Saudi Arabia on Saturday came under blistering criticism from the region's Shiites after it executed a top Shiite cleric known for his activism against the Sunni government.
Nimr al-Nimr was among 47 people the Saudi government said it had executed earlier on Saturday after their convictions on terrorism-related charges.
Saudi sources said four of those executed were Shiite.
An Interior Ministry spokesman said the 47 had been found guilty of adopting extremist ideology, causing explosions and killing civilians and security officers, charges that suggest the remainder were probably linked to the Sunni extremist group, al-Qaeda.
Al-Nimr had been condemned to death in 2014 on charges of causing sectarian strife and disobeying the country's ruler.
Iran, Saudi Arabia's regional Shiite rival, slammed his execution as politically and religiously motivated.
"Instead of focusing on [Islamic State] terrorists threatening the region and the whole world, the Saudis execute a prominent figure like al-Nimr," Iranian Foreign Ministry Spokesman Jaber Ansari said, referring to the radical Sunni militia mainly active in Syria and Iraq.
In Iraq, where sectarian tensions have played a key role in the rise of Islamic State, religious authorities from the Sunni minority were among those condemning the execution.
Iraq's Dar al-Ifta, a key Sunni religious body, said it feared the execution "could cast the sons of the Islamic community into new internal conflict."
"The expression of opinions and peaceful opposition are rights protected by divine and international law," Iraq's Shiite Prime Minister Haider al-Abadi wrote on his official Facebook page.
"Their violation will have repercussions for the security and stability of the region's peoples and their social fabric," he warned.
Saudi Arabia hit back at criticism of the executions, saying the Iranian comments were "irresponsible."
"When implementing court rulings, the kingdom does not pay attention to any threats or comments," spokesman for the Saudi Interior Ministry, Mansour al-Turki, said.
Saudi Arabia's top state-appointed cleric, Abdel-Aziz al-Sheikh, also advocated the executions, saying they were "fair and aimed to boost security."
Al-Nimr, a Saudi national, repeatedly demanded increased rights for the Shiite minority, who make up some 15 per cent of the Saudi population.
Toby Matthiesen, author of a recent book about Shiite dissent in the kingdom, wrote on Twitter that the execution of al-Nimr was "the first execution of a political (as opposed to a militant) dissident in decades in Saudi Arabia."

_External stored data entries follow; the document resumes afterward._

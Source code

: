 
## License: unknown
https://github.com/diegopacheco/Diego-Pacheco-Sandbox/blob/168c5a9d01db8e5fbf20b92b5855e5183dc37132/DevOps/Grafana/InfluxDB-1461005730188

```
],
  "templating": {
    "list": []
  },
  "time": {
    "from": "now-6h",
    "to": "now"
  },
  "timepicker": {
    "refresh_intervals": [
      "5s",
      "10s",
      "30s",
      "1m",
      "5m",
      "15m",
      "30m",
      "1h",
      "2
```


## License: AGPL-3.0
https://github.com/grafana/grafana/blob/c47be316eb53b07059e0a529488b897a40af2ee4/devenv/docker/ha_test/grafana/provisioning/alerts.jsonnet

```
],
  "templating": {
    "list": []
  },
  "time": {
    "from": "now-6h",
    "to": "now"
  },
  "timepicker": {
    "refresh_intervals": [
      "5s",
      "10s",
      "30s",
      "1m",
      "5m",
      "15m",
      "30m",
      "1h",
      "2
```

Chris Doyle, a commentator on Middle East affairs and director of the Council for Arab-British Understanding, said the execution was likely to exacerbate sectarian tensions in the region.
The execution of al-Nimr "won't help in Saudi Arabia's image as an anti-Shia state, in the way that it treats the Shia, in the way that it has stoked up sectarian rhetoric," Doyle told dpa, adding that "Iran also stokes up sectarianism ... the other way round."
Saudi Arabia's Shiites complain of discrimination, saying they often struggle to get senior government jobs and benefits available to other citizens. The government has repeatedly denied the claims and said that al-Nimr had followed "in the footsteps of the devil" in an Interior Ministry statement cited by the official Saudi Press Agency.
"Through his terrorist acts, innocent blood was shed with the goal to shake stability in this country," it said.
Al-Nimr's brother, Mohammed, called for any response to the execution to be peaceful.
"Naturally there will be reactions commensurate with this despicable act, but I repeat that they must not step beyond the bounds of peaceful action and peaceful protest," he told Lebanese broadcaster Al Mayadeen.
Federica Mogherini, the European Union's foreign policy chief, said that al-Nimr's killing specifically had "the potential of inflaming further the sectarian tensions that already bring so much damage to the entire region, with dangerous consequences."
Al-Nimr's backers in Sunni-ruled Bahrain, which has a Shiite majority, staged protests, with people chanting slogans against the Saudi and Bahraini governments and clashing with police, witnesses said.
Al-Nimr, 55, was detained several times. His last arrest, in 2012, during which he was shot in the leg, triggered days of violent protests in his hometown, Qatif, in mostly Shiite eastern Saudi Arabia.
The executions were the first this year in Saudi Arabia, which is believed to have executed 137 people on various offences last year.
Beheading is a common method of execution in Saudi Arabia, which applies a strict interpretation of Islamic law. The country ranks among the top nations for executions carried out.